Tengo la cabeza atiborrada de información y estoy permanentemente irritada; pero si cierro los canales que me la proporcionan, al instante siento ansiedad y tengo que volver a abrirlos. La misma agitación me acomete cuando entre las noticias aparece alguna que no tiene que ver con el tema.
Con mis más próximos y que piensan como yo, no hablo de otra cosa. Y con los que disienten, y también son cercanos, trato vaguedades.
En la calle no hay otro tema de conversación. Los vecinos que no son de la misma cuerda tienen un trato correcto, pero muchos se miran de reojo.
Extraño la Barcelona de hace unos años. Esa ciudad que dejaba boquiabiertos a todos los visitantes porque era un faro de novedades, cultura y libertad. Anhelo que esa Barcelona vuelva; y que todos los catalanes (cada uno con sus ideas) podamos vivir en armonía, progreso y libertad. 

Sobre la ordinariez


La primera vez que fui a Vejer conocí a una mujer muy anciana que irradiaba sencillez, elegancia y serenidad. Era de buena estatura y enjuta; y, pese a su edad, caminaba con bastante agilidad. Recogía su pelo en un rodete y siempre iba vestida con batas grises o marrones ceñidas en la cintura con un cordón de seda.
Aquella mujer había nacido en el campo, y no había recibido instrucción reglada ni educación al uso; pero la dama poseía un lustre y una distinción que para sí quisieran los miembros de los más altos estamentos. Y era público que su talla moral era inconmensurable.
Una vez que estábamos en torno a ella un grupo de jóvenes, nuestra amiga comenzó a hablarnos de la ordinariez; de esa grosería que lacera a quien la sufre, y que tan ufana vuelve a la persona que la practica. Nos aconsejó que huyéramos de ella como de la peste porque era hiel que dañaba el espíritu.
¡Qué acertada estuvo aquella mujer con sus decires!
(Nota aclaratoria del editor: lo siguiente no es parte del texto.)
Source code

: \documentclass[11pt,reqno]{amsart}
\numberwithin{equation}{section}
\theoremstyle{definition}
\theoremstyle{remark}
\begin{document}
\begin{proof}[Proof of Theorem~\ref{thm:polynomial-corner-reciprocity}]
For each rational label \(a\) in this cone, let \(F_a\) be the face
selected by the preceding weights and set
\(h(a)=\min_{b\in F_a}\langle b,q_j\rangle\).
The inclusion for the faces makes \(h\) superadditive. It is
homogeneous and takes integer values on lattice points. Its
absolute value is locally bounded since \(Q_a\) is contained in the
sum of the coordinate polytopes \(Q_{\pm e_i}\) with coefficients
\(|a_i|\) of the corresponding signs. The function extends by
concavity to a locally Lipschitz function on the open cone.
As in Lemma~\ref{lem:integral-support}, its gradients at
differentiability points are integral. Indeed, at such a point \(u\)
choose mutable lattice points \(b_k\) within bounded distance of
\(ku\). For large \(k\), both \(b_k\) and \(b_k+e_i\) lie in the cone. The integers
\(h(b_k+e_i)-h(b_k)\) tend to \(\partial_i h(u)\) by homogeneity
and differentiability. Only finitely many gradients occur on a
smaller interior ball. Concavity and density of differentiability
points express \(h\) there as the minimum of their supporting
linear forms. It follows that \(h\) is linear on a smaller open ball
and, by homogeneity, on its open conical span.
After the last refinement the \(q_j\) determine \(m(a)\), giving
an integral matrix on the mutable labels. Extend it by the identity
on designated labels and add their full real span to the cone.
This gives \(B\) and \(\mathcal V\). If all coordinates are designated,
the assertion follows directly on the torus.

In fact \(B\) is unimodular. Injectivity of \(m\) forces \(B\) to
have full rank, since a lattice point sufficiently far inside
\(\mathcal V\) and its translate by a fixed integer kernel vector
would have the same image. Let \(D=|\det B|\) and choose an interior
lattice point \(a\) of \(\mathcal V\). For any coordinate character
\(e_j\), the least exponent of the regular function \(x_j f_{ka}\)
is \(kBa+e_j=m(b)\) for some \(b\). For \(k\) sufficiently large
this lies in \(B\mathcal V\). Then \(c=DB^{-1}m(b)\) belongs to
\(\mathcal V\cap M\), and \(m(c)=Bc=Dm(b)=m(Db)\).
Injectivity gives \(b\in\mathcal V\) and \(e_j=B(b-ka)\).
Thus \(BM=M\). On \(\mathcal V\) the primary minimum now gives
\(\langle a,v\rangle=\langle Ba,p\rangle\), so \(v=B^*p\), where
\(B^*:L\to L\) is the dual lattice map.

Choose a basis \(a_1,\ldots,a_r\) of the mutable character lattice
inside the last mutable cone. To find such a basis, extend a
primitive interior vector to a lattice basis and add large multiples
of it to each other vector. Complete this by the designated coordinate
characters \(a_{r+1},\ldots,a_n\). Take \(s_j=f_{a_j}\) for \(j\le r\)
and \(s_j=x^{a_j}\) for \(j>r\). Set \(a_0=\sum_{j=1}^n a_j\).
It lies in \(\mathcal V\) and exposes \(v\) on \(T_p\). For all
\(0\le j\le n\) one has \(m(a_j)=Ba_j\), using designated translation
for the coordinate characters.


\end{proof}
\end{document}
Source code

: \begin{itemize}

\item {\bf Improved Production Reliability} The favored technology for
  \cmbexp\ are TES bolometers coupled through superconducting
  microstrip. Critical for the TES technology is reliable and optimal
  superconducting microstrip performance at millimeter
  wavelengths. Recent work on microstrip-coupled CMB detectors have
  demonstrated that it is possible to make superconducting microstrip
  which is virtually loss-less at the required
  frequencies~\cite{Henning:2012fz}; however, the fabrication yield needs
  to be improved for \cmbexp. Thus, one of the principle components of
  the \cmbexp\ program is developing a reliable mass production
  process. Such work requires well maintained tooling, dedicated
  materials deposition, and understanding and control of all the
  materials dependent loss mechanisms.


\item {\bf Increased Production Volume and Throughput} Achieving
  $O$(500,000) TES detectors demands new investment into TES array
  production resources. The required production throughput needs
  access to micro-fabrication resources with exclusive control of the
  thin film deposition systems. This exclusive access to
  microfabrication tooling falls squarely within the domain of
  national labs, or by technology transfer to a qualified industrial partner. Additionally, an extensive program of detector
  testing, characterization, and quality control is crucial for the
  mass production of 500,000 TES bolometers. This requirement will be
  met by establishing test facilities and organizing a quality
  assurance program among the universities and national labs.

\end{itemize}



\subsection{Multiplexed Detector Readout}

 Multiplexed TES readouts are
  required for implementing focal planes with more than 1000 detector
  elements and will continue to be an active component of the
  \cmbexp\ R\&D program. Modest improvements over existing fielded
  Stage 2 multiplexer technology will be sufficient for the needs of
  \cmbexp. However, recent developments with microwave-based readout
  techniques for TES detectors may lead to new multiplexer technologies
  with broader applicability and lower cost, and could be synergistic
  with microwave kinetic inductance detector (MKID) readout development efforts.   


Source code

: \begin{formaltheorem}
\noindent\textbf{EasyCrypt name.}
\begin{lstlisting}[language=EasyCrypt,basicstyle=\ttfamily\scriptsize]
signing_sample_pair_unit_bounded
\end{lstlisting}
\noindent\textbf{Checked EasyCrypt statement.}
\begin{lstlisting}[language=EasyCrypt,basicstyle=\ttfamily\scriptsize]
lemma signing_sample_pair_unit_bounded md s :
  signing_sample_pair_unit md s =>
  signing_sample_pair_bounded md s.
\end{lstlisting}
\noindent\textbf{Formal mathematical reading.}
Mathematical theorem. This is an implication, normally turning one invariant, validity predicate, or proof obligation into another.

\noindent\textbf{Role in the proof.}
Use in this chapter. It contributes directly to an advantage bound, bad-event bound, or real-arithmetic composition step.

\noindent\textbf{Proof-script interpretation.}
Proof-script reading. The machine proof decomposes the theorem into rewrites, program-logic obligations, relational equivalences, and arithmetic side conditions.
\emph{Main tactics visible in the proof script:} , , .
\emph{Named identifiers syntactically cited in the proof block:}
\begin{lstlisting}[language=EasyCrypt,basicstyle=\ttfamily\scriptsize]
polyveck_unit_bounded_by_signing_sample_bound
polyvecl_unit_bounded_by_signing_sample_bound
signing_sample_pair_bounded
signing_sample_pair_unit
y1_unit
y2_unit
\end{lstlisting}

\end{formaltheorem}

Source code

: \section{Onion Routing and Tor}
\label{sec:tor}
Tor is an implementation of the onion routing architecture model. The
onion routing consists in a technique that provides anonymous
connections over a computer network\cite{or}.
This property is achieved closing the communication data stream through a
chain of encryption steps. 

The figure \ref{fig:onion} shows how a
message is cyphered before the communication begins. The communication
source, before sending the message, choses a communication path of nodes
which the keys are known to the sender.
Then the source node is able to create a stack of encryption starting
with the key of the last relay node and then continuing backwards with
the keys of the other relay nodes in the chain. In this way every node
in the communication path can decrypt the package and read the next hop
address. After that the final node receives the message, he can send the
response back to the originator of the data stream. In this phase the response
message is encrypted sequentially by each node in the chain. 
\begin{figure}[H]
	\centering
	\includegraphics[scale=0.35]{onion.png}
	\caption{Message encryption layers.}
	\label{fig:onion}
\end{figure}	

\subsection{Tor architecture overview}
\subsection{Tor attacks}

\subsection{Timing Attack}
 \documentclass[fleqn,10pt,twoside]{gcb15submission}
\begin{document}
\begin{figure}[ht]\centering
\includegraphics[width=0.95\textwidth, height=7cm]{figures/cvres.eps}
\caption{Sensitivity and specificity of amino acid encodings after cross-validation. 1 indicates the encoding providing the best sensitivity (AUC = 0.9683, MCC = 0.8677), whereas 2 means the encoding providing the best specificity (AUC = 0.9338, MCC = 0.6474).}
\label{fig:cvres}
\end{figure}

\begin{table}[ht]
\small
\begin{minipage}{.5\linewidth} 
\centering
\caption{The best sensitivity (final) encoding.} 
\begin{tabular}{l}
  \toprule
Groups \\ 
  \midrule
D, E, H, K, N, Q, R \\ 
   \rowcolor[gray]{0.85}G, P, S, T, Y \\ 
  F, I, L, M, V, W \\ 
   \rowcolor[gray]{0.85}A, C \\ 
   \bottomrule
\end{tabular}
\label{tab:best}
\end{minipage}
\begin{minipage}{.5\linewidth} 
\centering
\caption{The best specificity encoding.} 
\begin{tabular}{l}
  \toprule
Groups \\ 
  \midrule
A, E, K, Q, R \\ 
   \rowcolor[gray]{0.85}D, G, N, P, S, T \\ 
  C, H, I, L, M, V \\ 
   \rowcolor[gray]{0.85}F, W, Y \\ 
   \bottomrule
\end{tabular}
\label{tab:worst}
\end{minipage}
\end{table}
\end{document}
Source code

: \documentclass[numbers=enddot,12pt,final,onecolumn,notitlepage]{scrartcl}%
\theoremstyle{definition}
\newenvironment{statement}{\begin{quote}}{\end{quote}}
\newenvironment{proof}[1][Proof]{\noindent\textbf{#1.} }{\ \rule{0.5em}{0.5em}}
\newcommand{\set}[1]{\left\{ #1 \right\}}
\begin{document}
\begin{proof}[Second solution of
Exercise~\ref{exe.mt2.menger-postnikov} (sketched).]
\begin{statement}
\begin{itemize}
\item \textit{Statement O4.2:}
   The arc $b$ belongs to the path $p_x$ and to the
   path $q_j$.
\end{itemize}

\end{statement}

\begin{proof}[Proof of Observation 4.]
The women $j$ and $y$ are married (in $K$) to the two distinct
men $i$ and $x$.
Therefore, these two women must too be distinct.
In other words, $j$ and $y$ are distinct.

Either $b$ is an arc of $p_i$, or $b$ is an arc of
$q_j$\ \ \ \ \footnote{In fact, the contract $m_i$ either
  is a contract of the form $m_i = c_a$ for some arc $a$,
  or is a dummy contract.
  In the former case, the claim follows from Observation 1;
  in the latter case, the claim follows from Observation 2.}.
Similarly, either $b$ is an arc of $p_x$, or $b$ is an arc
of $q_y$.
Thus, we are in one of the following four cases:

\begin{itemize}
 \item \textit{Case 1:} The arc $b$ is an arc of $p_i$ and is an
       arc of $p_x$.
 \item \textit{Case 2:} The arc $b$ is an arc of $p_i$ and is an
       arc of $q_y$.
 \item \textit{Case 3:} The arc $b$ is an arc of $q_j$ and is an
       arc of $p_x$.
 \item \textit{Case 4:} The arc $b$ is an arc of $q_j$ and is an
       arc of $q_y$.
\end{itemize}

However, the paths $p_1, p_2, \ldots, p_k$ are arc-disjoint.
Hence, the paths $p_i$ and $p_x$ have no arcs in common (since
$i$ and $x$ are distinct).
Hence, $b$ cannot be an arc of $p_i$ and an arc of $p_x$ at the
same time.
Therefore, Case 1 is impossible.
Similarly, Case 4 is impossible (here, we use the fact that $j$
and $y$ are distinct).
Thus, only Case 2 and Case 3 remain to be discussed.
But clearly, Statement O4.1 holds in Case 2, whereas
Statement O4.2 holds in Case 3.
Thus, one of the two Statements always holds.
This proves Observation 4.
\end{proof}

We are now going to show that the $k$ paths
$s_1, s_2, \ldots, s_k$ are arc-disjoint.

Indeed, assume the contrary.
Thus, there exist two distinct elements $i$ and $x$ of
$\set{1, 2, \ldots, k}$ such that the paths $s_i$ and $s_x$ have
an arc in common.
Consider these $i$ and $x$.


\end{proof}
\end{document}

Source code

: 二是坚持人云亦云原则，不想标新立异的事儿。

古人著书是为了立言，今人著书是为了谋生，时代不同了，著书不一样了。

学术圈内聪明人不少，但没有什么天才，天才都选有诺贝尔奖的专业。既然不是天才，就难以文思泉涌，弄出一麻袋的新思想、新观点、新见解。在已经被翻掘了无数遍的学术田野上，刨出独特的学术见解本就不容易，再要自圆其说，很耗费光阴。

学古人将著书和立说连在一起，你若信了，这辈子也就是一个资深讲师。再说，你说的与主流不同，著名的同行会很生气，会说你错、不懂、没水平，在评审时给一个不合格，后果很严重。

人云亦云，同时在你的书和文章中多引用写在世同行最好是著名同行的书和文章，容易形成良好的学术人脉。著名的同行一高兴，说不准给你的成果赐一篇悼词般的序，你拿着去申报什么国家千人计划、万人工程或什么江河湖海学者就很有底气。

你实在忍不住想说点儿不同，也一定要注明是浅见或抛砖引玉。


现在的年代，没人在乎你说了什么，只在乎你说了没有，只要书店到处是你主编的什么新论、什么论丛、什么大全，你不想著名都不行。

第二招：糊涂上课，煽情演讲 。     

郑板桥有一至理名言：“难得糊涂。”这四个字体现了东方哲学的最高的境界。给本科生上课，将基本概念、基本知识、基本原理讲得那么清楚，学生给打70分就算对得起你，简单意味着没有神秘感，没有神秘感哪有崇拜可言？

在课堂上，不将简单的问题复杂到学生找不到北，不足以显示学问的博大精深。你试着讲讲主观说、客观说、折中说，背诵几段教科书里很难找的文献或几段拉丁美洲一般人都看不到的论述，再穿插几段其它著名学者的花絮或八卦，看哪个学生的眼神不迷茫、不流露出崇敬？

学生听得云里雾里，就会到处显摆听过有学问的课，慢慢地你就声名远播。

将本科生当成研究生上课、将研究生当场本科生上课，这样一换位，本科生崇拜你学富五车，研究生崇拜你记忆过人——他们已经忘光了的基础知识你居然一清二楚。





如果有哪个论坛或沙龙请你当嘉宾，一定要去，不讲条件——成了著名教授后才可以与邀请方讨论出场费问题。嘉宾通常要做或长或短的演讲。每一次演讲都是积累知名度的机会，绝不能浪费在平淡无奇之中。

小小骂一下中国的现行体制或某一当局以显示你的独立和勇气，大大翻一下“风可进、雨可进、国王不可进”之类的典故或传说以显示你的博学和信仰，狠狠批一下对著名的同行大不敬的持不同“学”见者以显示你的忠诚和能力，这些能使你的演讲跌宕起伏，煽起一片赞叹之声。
sábado, 21 de octubre de 2017

Entremedias


Ayer estuve de charleta con una amiga. Empezamos hablando de los juegos de café de china; en concreto, de cómo los valorábamos antes, y de lo mucho que nos estorban ahora. Acabamos con Emile Zola y su obra “Una página de amor”; y, entremedias, mi amiga me hizo la siguiente declaración: 
“Pondría la vida antes en manos de una mujer que de un hombre; y el espíritu, al contrario.
A igualdad de pericia, si tuviera que operarme a vida o muerte, preferiría que la intervención la realizara una cirujana. También elegiría a una mujer para que aterrizara mi avión en condiciones de peligro extremo. En cambio, nunca le abriría el corazón a una fémina: el ser del sexo masculino es condición sine qua non para ser mi confidente”.
Pues esto me dijo mi amiga, ¡y se quedó tan fresca!

París - 1973


La primera vez que Almudena fue a París quedó deslumbrada con el estilo de las parisienses. En ese tiempo, ella acostumbraba llevar pantalones y jerséis holgados; y la gravedad de sus pensamientos era tal que la espalda se le encorvaba.
Encontrarse con aquellas muchachas que lucían prendas entalladas y de gran colorido la admiró. Y como intuyó que mostrarse de esa guisa les hacía sentirse seguras y disfrutar, enseguida quiso probar la virtud y propiedades de aquel atavío.
En las Galerias Lafayette cambió su aspecto por completo. Se compró una minifalda amarilla y un suéter negro; y, con su corte de pelo a lo Mireille Mathieu, se convirtió en una parisina más.
Sin corsés mentales que la constriñeran, vivió libre en esa ciudad durante un verano; y luego, cuando tocó, volvió a España a seguir siendo una universitaria con ideas avanzadas y comportamiento monjil. Poco después, visitando los pasos de Semana Santa en la iglesia de una ciudad de provincias, conoció a un cofrade y se ennovió. Hoy ya llevan cuarenta años casados.

¿Hay queso en Barcelona?


Una vez, en un pueblo indeterminado, fuimos a visitar a unas personas y nos correspondieron con un refrigerio. Estaba compuesto de tacos de queso, rebanadas de pan y refrescos; y, dado que veníamos del campo y estábamos hambrientos, lo devoramos en un santiamén. La anfitriona, viendo y considerando nuestro desmelene tragador, sacó un queso entero de la fresquera y una hogaza de pan de la troj; y, toda rumbosa, los puso encima de la mesa para que pudiéramos continuar comiendo. En el transcurso de una hora acabamos con todo el condumio; y, después de otra hora, dimos las gracias por tan suculenta merienda y nos despedimos.
Al cabo de un tiempo, tuvimos conocimiento de lo que nuestra generosa anfitriona había declarado acerca de nuestra visita: “Viéndoles comer, y cuasi engullir, se diría que no hay queso en Barcelona”.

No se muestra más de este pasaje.